**ACTION ITEM**: In how many lines of the records below does the word "https" appear? Answer with the number alone.

[Dataset entries]
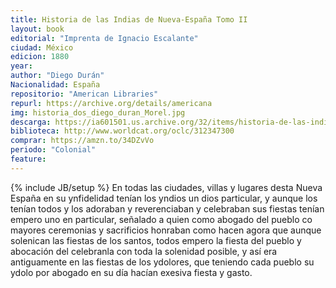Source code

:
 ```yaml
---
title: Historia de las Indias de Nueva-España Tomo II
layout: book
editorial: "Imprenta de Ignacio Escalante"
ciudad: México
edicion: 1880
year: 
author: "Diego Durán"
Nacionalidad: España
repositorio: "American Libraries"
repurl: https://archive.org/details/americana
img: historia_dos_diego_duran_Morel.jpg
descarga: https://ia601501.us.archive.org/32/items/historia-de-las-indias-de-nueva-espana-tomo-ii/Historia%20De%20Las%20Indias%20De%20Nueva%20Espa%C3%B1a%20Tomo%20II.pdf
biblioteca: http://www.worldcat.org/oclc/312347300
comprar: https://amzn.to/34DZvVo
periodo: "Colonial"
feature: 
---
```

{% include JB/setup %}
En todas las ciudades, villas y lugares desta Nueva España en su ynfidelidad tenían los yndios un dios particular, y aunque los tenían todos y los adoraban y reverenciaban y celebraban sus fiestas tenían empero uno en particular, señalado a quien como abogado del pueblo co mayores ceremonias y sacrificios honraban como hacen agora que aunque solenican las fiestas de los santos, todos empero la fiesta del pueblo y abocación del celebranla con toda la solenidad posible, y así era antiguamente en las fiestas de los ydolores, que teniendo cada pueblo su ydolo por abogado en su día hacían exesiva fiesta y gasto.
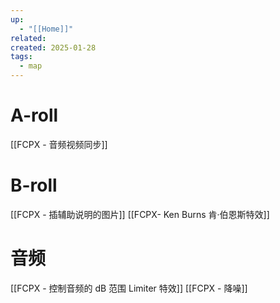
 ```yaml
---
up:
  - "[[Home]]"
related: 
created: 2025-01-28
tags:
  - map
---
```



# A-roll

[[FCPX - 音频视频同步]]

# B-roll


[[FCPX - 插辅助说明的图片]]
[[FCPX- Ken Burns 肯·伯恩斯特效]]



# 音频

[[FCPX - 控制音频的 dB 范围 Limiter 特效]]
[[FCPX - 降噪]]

**YOUR SOLUTION**: 3